Attached to the front of the frame is a sheet of rubber 414. The
sheet of rubber extends down to a lip 416, formed by the base of
the frame member, running along the width of the structure (viewed
into the page) a short distance above the ground. An elongate blade
418 extends vertically downwards from the lip, and is designed to
penetrate into the ground at the base of the barrier, as shown.
[0079] It can be seen from FIG. 4, that a further locating member
could be inserted into the top of any given post, can then
effectively acts as a footing for a further post member, thus
creating a modular structure.
[0080] The footings in FIG. 4 additionally include a base plate 420
adapted to rest on the ground, and secured in place by a number of
pegs 422.
[0081] A compression stay 424 is attached close to the top of post
402 with a stirrup and pin joint. The lower end of the stay is
attached to a secondary base plate 426, which is secured to the
ground by pegs. The secondary base plate is set back from the post,
with the stay angled at approximately 45 degrees to the
vertical.
[0082] FIG. 5 shows a front elevation of the embodiment of FIG. 4.
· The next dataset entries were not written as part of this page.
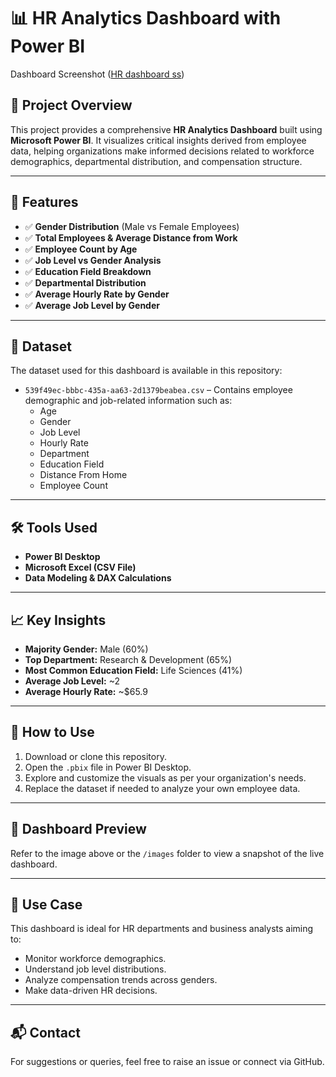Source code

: 
# 📊 HR Analytics Dashboard with Power BI

Dashboard Screenshot
([HR dashboard ss](https://github.com/user-attachments/assets/3ac9b644-05d3-46b6-a744-f9af2e336882))

## 📁 Project Overview

This project provides a comprehensive **HR Analytics Dashboard** built using **Microsoft Power BI**. It visualizes critical insights derived from employee data, helping organizations make informed decisions related to workforce demographics, departmental distribution, and compensation structure.

---

## 📌 Features

- ✅ **Gender Distribution** (Male vs Female Employees)
- ✅ **Total Employees & Average Distance from Work**
- ✅ **Employee Count by Age**
- ✅ **Job Level vs Gender Analysis**
- ✅ **Education Field Breakdown**
- ✅ **Departmental Distribution**
- ✅ **Average Hourly Rate by Gender**
- ✅ **Average Job Level by Gender**

---

## 📂 Dataset

The dataset used for this dashboard is available in this repository:
- `539f49ec-bbbc-435a-aa63-2d1379beabea.csv` – Contains employee demographic and job-related information such as:
  - Age
  - Gender
  - Job Level
  - Hourly Rate
  - Department
  - Education Field
  - Distance From Home
  - Employee Count

---

## 🛠 Tools Used

- **Power BI Desktop**
- **Microsoft Excel (CSV File)**
- **Data Modeling & DAX Calculations**

---

## 📈 Key Insights

- **Majority Gender:** Male (60%)
- **Top Department:** Research & Development (65%)
- **Most Common Education Field:** Life Sciences (41%)
- **Average Job Level:** ~2
- **Average Hourly Rate:** ~$65.9

---

## 🚀 How to Use

1. Download or clone this repository.
2. Open the `.pbix` file in Power BI Desktop.
3. Explore and customize the visuals as per your organization's needs.
4. Replace the dataset if needed to analyze your own employee data.

---

## 📸 Dashboard Preview

Refer to the image above or the `/images` folder to view a snapshot of the live dashboard.

---

## 🧠 Use Case

This dashboard is ideal for HR departments and business analysts aiming to:
- Monitor workforce demographics.
- Understand job level distributions.
- Analyze compensation trends across genders.
- Make data-driven HR decisions.

---

## 📬 Contact

For suggestions or queries, feel free to raise an issue or connect via GitHub.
elements of the frame members 512 can be seen more clearly. The
downwardly extending blade 518 is also more clearly shown attached
to the lowermost part of the frame member.
[0083] The posts, inner locating members and footings are secured
by toggle pins 532 extending through holes which are aligned when
the components are assembled. It can be seen in FIG. 5 that the
footings extend a distance into the ground substantially equal to
the height of the pots when in position.
[0084] FIG. 6 is a plan view of the embodiment of FIGS. 4 and 5. It
can be seen that the frame members 602 and associated rubber sheets
604 are located in the channels of each pair of adjacent posts. In
this arrangement the frame members can easily be slid vertically
into position between two appropriately spaced posts.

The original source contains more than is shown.